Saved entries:
━━━━━━━━━━━━━━━━━━━━━━━━━━━━━━
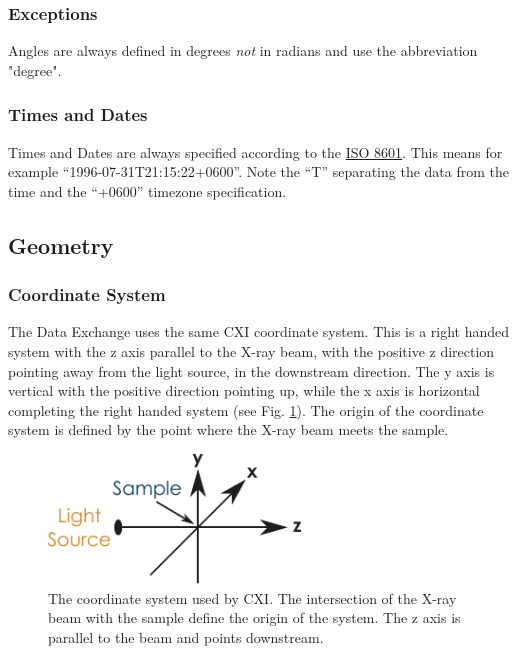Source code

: \subsubsection{Exceptions}
Angles are always defined in degrees {\em not} in radians and use the abbreviation "degree".

\subsubsection{Times and Dates} 
Times and Dates are always specified according to the \href{http://www.w3.org/TR/NOTE-datetime}{ISO 8601}.  This means for example ``1996-07-31T21:15:22+0600''. Note the ``T'' separating the data from the time and the ``+0600'' timezone specification.

\clearpage
\subsection{Geometry}
\subsubsection{Coordinate System}

The Data Exchange uses the same CXI coordinate system. This is a right handed system with the z axis parallel to the X-ray beam, with the positive z direction pointing away from the light source, in the downstream direction. The y axis is vertical with the positive direction pointing up, while the x axis is horizontal completing the right handed system (see Fig. \ref{fig:CoordSystem}). The origin of the coordinate system is defined by the point where the X-ray beam meets the sample.

\begin{figure}[h!]
\centering
\includegraphics[width=0.6\textwidth]{figures/dx_CoordSystem.pdf}
\caption{The coordinate system used by CXI. The intersection of the X-ray beam with the sample define the  origin of the system. The z axis is parallel to the beam and points downstream.}
\label{fig:CoordSystem}
\end{figure}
━━━━━━━━━━━━━━━━━━━━━━━━━━━━━━
__Description of the task__. Your answer should hold every line of the entries that contains the string "Dates".

__Exercise answer__.
\subsubsection{Times and Dates} 
Times and Dates are always specified according to the \href{http://www.w3.org/TR/NOTE-datetime}{ISO 8601}.  This means for example ``1996-07-31T21:15:22+0600''. Note the ``T'' separating the data from the time and the ``+0600'' timezone specification.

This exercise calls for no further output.